Here’s my problem with large swaths of litcrit: By and large, litcrit takes a discipline that is linked directly and deeply to the human psyche and doesn’t justify it, doesn’t explain its origins, doesn’t offer any bigger answers—and certainly doesn’t ask any big questions. By doing so, it differs substantially from the sciences and even from philosophy. By doing so, it comes close to religious tradition.

Boyd’s book showed me that literary criticism doesn’t click with me not because I’m impatient or dense (I do like books, after all), but because I’m inherently frustrated with its impractical denominationalism. (Well, that’s my interpretation at any rate. I minored in religion and was frustrated by denominationalism there, too. Education made me too snooty for churches; given thousands of choices I was unsatisfied with them all. The same thing happened with me and literary criticism: initially I was impressed, but I grew to be baffled and finally annoyed.)

Denominations aren’t bad in every situation, but they have places where they belong and places where they don’t. The Flat Earth Society is a denomination that doesn’t belong, for what I might suggest are obvious reasons. The various schools of thought working out an ultimate unifying theory in physics do belong, because they’re all trying to come up with a solution from various models. The schools of thought in literature are different in that nobody’s proposing a solution because nobody knows (or even thinks) there’s a problem.
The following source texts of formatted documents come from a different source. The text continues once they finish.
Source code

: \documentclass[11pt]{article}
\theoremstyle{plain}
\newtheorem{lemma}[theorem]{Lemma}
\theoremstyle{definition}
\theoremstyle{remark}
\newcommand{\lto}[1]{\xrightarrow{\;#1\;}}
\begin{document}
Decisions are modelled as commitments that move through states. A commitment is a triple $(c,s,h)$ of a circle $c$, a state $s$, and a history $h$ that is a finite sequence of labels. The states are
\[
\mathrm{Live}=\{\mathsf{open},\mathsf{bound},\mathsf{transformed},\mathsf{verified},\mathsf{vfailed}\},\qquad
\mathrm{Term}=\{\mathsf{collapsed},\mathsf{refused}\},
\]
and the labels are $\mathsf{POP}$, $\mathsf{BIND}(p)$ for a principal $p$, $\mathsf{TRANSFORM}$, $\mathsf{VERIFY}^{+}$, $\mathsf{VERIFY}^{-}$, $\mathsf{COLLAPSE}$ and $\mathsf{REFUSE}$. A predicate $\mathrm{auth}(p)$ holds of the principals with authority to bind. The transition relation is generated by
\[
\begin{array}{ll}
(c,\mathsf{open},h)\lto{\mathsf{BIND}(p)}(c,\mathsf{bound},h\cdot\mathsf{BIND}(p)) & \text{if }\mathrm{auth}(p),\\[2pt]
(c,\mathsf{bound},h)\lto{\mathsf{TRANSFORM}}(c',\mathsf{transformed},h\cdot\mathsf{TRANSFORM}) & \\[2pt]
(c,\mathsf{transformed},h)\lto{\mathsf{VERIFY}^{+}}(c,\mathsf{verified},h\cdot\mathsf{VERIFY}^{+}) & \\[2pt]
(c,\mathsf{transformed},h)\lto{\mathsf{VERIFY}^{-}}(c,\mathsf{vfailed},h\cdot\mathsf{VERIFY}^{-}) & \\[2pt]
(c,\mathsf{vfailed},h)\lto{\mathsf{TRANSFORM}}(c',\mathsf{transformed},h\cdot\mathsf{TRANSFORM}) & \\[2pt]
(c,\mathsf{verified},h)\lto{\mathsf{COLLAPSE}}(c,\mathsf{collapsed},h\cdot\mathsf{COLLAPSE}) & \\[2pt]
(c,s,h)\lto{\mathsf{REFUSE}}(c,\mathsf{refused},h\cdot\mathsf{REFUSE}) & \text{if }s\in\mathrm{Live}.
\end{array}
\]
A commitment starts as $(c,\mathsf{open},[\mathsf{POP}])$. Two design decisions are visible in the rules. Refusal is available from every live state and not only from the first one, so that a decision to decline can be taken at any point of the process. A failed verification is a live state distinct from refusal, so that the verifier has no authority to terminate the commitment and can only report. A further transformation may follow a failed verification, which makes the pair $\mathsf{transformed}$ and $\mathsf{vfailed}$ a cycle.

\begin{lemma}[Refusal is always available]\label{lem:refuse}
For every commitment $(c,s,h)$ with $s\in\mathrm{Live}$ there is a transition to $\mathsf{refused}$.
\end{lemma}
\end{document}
We end up with a slew of non-falsifiable denominations. All interpretations of a text, so long as they’re backed up with textual evidence, are valid, because who’s to say they’re not? Or, worse, texts are dissected according to arbitrary limitations, like through a structural, or colonial, or post-colonial lens. There are certainly interesting things to be said about Hamlet if interpreted by feminist theory, but what does it say about the story that makes a difference? At most these papers are pointing out things we can label neat, not useful and certainly not important. And really, neat things are for blogs and trivia games, not doctorial theses.
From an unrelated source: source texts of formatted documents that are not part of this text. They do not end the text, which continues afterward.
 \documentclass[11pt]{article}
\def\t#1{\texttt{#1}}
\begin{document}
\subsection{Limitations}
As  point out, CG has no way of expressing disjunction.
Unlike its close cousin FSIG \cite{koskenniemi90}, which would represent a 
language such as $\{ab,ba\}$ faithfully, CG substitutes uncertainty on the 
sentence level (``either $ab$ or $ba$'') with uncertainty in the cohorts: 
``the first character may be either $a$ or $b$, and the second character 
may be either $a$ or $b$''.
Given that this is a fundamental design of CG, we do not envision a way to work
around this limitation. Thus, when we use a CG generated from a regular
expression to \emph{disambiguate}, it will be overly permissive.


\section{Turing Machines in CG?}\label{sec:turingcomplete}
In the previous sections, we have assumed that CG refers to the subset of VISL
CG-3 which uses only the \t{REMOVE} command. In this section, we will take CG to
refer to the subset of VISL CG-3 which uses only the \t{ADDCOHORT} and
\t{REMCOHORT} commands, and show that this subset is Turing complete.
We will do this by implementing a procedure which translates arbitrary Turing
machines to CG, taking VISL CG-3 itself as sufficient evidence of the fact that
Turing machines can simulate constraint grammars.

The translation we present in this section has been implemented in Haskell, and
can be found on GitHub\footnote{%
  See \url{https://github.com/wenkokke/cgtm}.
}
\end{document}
Boyd’s book submits that there is a problem: that humans evolved to tell stories, and that works of literature live and die by how well those works captivate an audience’s attention. He goes on at length about how and why our brains evolved to use fiction as a tool, and how and why we use it in our day to day lives, even from early childhood. He uses that information to develop a theory of literary criticism that he goes on to apply to Homer’s Odyssey and Dr. Seuss’s Horton Hears a Who!, looking at each text from standpoints universal (e.g. from a cross-cultural, biological point of view), local (cultural), individual (from the author’s perspective), and particular (from the story’s perspective). His method shows that not only does this theory provide fresh (and empirical) angles explaining why classics and modern classics remain so ingrained in our imaginations, but also that many of the modern schools of litcrit aren’t useless, just limited in scope. Postcolonialism still has a place in the world, albeit as a part of something bigger.
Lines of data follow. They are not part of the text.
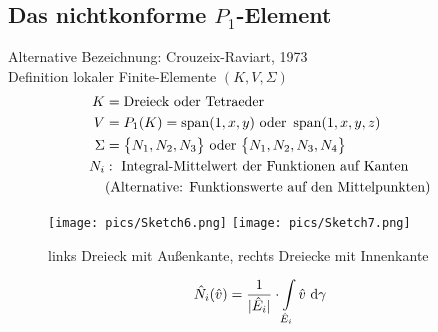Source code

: \subsection{Das nichtkonforme \texorpdfstring{$P_1$}{P\_1}-Element}
Alternative Bezeichnung: Crouzeix-Raviart, 1973\\
Definition lokaler Finite-Elemente $(K,V,\Sigma)$
\begin{align*}
	K&=\text{Dreieck oder Tetraeder}\\
	V&=P_1(K)=\operatorname{span}(1,x,y)\text{ oder }\operatorname{span}(1,x,y,z)\\
	\Sigma&=\big\lbrace N_1,N_2,N_3\big\rbrace\text{ oder }\big\lbrace N_1,N_2,N_3,N_4\big\rbrace\\
	N_i&:\text{ Integral-Mittelwert der Funktionen auf Kanten}\\
	&\text{(Alternative: Funktionswerte auf den Mittelpunkten)}
\end{align*}

\begin{beisp}\enter
	\begin{figure}[!ht]
		\begin{center}
			\texttt{[image: pics/Sketch6.png]}
			\texttt{[image: pics/Sketch7.png]}
			\caption{links Dreieck mit Außenkante, rechts Dreiecke mit Innenkante}
			\label{AbbKantentypen}
		\end{center}
	\end{figure}
	\begin{align*}
		\hat{N}_i(\hat{v})=\frac{1}{|\hat{E}_i|}\cdot\int\limits_{\hat{E}_i}\hat{v}\text{ d}\gamma
	\end{align*}
\end{beisp}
Fuck, I’m burned out. This is a blog, not a scholarly journal. I’ll leave the argument there, incomplete, with my highest recommendation to sit down with the book and a highlighter. I’m really interested in anyone else’s opinion on the issue, especially since I was being so belligerently dismissive of three centuries of literary criticism on the grounds that it always skipped over why I should read Othello, whereas an Amazon user-submitted review would get straight to the heart of the matter. I think evocriticism is going to rock the next generation of lit majors, once someone comes up with a better name. I call dibs on Social Theory.